Problem to work on: List each line of the data that holds the word "cdot".
"""
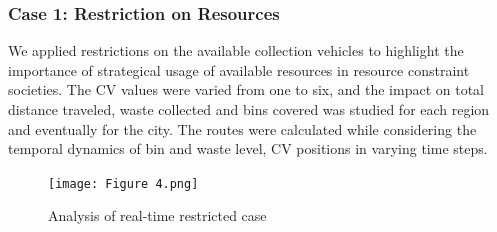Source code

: \documentclass[12pt]{article}
\begin{document}
\subsubsection*{Case 1: Restriction on Resources}
We applied restrictions on the available collection vehicles to highlight the importance of strategical usage of available resources in resource constraint societies. The CV values were varied from one to six, and the impact on total distance traveled, waste collected and bins covered was studied for each region and eventually for the city. The routes were calculated while considering the temporal dynamics of bin and waste level, CV positions in varying time steps.
\begin{figure}[H]
    \centering
    \texttt{[image: Figure 4.png]}
    \caption{Analysis of real-time restricted case}\label{figcom}
\end{figure}
\end{document}
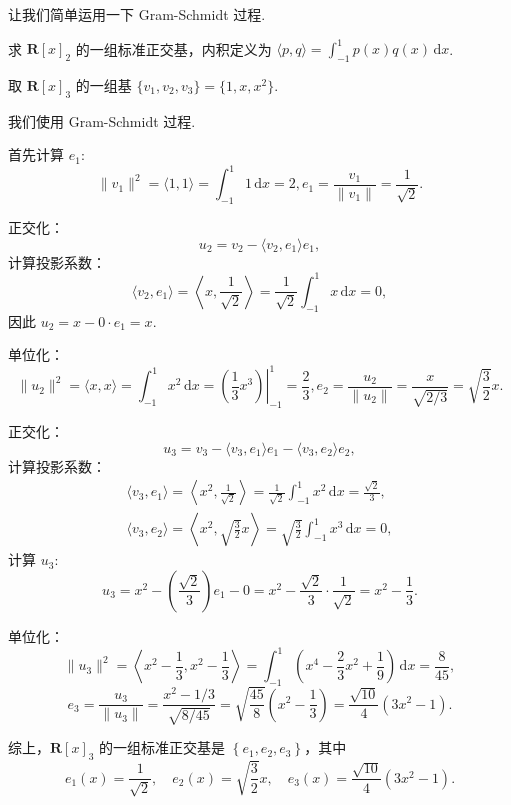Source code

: 让我们简单运用一下 Gram-Schmidt 过程.
\begin{example}{}{}
    求 $\mathbf{R}[x]_2$ 的一组标准正交基，内积定义为 $\langle p, q \rangle = \displaystyle\int_{-1}^1 p(x)q(x)\,\mathrm{d}x$.
\end{example}

\begin{solution}
    取 $\mathbf{R}[x]_3$ 的一组基 $\{v_1, v_2, v_3\} = \{1, x, x^2\}$.

    我们使用 Gram-Schmidt 过程.

    首先计算 $e_1$:
    \[ \lVert v_1 \rVert^2 = \langle 1, 1 \rangle = \int_{-1}^1 1 \,\mathrm{d}x = 2, e_1 = \frac{v_1}{\lVert v_1 \rVert} = \frac{1}{\sqrt{2}}. \]

    正交化：
    \[ u_2 = v_2 - \langle v_2, e_1 \rangle e_1, \]
    计算投影系数：
    \[ \langle v_2, e_1 \rangle = \left\langle x, \frac{1}{\sqrt{2}} \right\rangle = \frac{1}{\sqrt{2}} \int_{-1}^1 x \,\mathrm{d}x = 0, \]
    因此 $u_2 = x - 0 \cdot e_1 = x$.

    单位化：
    \[ \lVert u_2 \rVert^2 = \langle x, x \rangle = \int_{-1}^1 x^2 \,\mathrm{d}x = \left.\left(\frac{1}{3}x^3\right)\right\vert_{-1}^1= \frac{2}{3}, e_2 = \frac{u_2}{\lVert u_2 \rVert} = \frac{x}{\sqrt{2/3}} = \sqrt{\frac{3}{2}} x. \]

    正交化：
    \[ u_3 = v_3 - \langle v_3, e_1 \rangle e_1 - \langle v_3, e_2 \rangle e_2, \]
    计算投影系数：
    \begin{gather*}
        \langle v_3, e_1 \rangle = \left\langle x^2, \frac{1}{\sqrt{2}} \right\rangle = \frac{1}{\sqrt{2}} \int_{-1}^1 x^2 \,\mathrm{d}x = \frac{\sqrt{2}}{3}, \\
        \langle v_3, e_2 \rangle = \left\langle x^2, \sqrt{\frac{3}{2}} x \right\rangle = \sqrt{\frac{3}{2}} \int_{-1}^1 x^3 \,\mathrm{d}x = 0,
    \end{gather*}
    计算 $u_3$:
    \[ u_3 = x^2 - \left(\frac{\sqrt{2}}{3}\right) e_1 - 0 = x^2 - \frac{\sqrt{2}}{3} \cdot \frac{1}{\sqrt{2}} = x^2 - \frac{1}{3}. \]

    单位化：
    \[ \lVert u_3 \rVert^2 = \left\langle x^2 - \frac{1}{3}, x^2 - \frac{1}{3} \right\rangle = \int_{-1}^1 \left(x^4 - \frac{2}{3}x^2 + \frac{1}{9}\right) \,\mathrm{d}x = \frac{8}{45}, \]
    \[ e_3 = \frac{u_3}{\lVert u_3 \rVert} = \frac{x^2 - 1/3}{\sqrt{8/45}} = \sqrt{\frac{45}{8}} \left(x^2 - \frac{1}{3}\right) = \frac{\sqrt{10}}{4} (3x^2 - 1). \]

    综上，$\mathbf{R}[x]_3$ 的一组标准正交基是 $\left\{e_1, e_2, e_3\right\}$，其中
    \[ e_1(x) = \frac{1}{\sqrt{2}}, \quad e_2(x) = \sqrt{\frac{3}{2}} x, \quad e_3(x) = \frac{\sqrt{10}}{4} (3x^2 - 1). \]

\end{solution}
"""
Completed task:
    因此 $u_2 = x - 0 \cdot e_1 = x$.
    \[ u_3 = x^2 - \left(\frac{\sqrt{2}}{3}\right) e_1 - 0 = x^2 - \frac{\sqrt{2}}{3} \cdot \frac{1}{\sqrt{2}} = x^2 - \frac{1}{3}. \]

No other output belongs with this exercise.